Trudeau going after Personal Services Corps disguised as small businesses

  • Last Updated:
  • Jul 17th, 2018 2:51 pm
Deal Addict
Oct 7, 2007
3633 posts
994 upvotes
Jermyzy wrote:
Nov 24th, 2017 4:57 pm
They have majority of the house and will push it through.
I would think you are right. However, there are two reasons that may interfere with this:
1. Many of those in the House have corporations themselves and will be directly affected by whatever is in this bill, AND
2. Some of the Liberals already stated that they were opposed to this legislation

I will expect the worst but it will be interesting to see how this plays out especially given that Trudeau and Morneau both have corporations and somehow have exempted themselves from these rules.
Deal Addict
Jul 3, 2006
1654 posts
309 upvotes
1 month to go and these guys didnt even pass anything who knows maybe this is for 2019
Deal Addict
Oct 7, 2007
3633 posts
994 upvotes
J_u_n_i_o_r_3 wrote:
Nov 25th, 2017 10:40 pm
1 month to go and these guys didnt even pass anything who knows maybe this is for 2019
It could be although it makes me wonder if they would ram it through really close to an election. When is the next federal election, by the way? Is it in 2019?
Deal Addict
Nov 24, 2013
4907 posts
1534 upvotes
Kingston, ON
choclover wrote:
Nov 26th, 2017 12:08 pm
It could be although it makes me wonder if they would ram it through really close to an election. When is the next federal election, by the way? Is it in 2019?
Oct 2019 by the fixed date, so still almost 2 years away. Technically the govt could request an early dissolution (snap election) or pass legislation overturning the fixed date, so that’s not set in stone, just the most likely date.

It’d probably be to the government’s advantage actually to make any rule changes effective the 2019 tax year. Then no 2019 returns will have been filed by the election date. They definitely still could make everything effective 2018 though.
Deal Expert
Feb 29, 2008
18816 posts
2064 upvotes
Montreal
Yeah this is getting annoying. I usually plan out our dividend payouts for the year in January. Now I'm scared if I pay my wife dividends they will be surtaxed.

I plan not to invest any corp money starting in January until I see how this shakes out.

Can they make the regulations retroactive?
Deal Addict
Oct 7, 2007
3633 posts
994 upvotes
mr_raider wrote:
Nov 27th, 2017 10:15 am
Yeah this is getting annoying. I usually plan out our dividend payouts for the year in January. Now I'm scared if I pay my wife dividends they will be surtaxed.
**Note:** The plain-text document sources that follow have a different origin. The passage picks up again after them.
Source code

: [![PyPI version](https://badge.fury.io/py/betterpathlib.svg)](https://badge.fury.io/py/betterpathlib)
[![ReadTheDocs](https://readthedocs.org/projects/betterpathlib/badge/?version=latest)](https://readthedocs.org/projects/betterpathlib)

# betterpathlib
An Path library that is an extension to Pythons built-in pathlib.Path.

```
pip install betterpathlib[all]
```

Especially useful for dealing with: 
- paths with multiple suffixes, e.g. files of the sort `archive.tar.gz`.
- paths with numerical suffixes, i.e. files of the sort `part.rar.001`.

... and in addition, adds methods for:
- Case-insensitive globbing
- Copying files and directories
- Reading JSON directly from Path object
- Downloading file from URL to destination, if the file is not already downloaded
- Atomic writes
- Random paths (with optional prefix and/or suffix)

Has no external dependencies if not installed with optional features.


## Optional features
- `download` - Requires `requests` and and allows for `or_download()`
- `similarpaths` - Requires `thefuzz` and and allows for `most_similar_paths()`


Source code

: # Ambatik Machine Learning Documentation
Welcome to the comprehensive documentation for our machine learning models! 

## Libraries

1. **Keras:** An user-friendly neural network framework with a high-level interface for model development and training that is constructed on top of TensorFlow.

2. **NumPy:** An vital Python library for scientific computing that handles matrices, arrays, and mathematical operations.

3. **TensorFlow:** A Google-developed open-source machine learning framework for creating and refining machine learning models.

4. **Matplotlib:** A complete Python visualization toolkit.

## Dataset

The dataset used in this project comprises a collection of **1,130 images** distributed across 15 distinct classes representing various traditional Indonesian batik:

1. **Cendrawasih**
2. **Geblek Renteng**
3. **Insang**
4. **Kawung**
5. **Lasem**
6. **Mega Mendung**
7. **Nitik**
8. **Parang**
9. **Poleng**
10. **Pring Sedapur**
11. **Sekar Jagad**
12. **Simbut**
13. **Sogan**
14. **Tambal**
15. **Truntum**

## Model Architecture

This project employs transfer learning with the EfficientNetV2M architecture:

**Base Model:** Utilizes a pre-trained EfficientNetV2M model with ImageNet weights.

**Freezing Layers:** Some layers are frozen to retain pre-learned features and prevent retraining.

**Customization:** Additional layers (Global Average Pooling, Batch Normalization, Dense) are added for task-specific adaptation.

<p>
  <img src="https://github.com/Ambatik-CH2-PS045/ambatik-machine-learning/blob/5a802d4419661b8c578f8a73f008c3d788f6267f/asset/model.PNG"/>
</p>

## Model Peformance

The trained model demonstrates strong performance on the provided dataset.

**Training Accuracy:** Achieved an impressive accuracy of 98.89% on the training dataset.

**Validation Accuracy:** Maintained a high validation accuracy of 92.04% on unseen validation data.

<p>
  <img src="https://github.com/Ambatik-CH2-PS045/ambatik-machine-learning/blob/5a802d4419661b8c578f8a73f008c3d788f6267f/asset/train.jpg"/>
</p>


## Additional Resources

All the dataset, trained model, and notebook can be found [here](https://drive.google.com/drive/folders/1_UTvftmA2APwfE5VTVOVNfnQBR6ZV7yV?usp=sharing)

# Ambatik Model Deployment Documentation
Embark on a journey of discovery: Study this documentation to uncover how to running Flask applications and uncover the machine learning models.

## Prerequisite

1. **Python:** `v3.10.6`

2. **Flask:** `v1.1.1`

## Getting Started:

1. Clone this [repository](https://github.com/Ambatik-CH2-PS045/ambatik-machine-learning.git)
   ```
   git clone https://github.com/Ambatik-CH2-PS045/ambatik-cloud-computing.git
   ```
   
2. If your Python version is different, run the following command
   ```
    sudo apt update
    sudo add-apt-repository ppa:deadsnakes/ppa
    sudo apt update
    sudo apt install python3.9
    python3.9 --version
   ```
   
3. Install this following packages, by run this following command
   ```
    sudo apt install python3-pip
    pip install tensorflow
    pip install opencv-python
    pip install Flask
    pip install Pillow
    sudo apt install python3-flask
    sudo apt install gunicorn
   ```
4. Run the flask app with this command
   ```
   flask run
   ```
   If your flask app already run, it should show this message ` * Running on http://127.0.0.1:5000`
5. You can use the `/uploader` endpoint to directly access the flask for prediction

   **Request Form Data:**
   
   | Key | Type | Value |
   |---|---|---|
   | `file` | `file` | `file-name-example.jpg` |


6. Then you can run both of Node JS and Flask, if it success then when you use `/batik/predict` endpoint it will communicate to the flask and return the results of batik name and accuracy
I plan not to invest any corp money starting in January until I see how this shakes out.

Can they make the regulations retroactive?
They can but someone I trust very well says that this would be a big mistake and that the government could be sued for doing this. What they are trying to do is so unpopular as it is that I would imagine them making any changes retroactively would have people out with their pitchforks.
Member
User avatar
Jan 15, 2017
442 posts
189 upvotes
mr_raider wrote:
Nov 27th, 2017 10:15 am
Yeah this is getting annoying. I usually plan out our dividend payouts for the year in January. Now I'm scared if I pay my wife dividends they will be surtaxed.
Are you referring to the 73% effective tax rate that could apply without RDTOH?
Deal Expert
Feb 29, 2008
18816 posts
2064 upvotes
Montreal
taxrage wrote:
Nov 27th, 2017 11:59 am
Are you referring to the 73% effective tax rate that could apply without RDTOH?
No. The reasonableness test for dividends to family members.
Sr. Member
Apr 14, 2015
527 posts
142 upvotes
Tsuu T'Ina, AB
I read they are planning for the income splitting rules to be effective January 1. The passive investment rules should come into effect with the next budget. Any other changes, they are planning to do more “consultation”, so no date is set.
Deal Addict
Nov 9, 2013
2225 posts
904 upvotes
Edmonton, AB
mr_raider wrote:
Nov 27th, 2017 10:15 am
Yeah this is getting annoying. I usually plan out our dividend payouts for the year in January. Now I'm scared if I pay my wife dividends they will be surtaxed.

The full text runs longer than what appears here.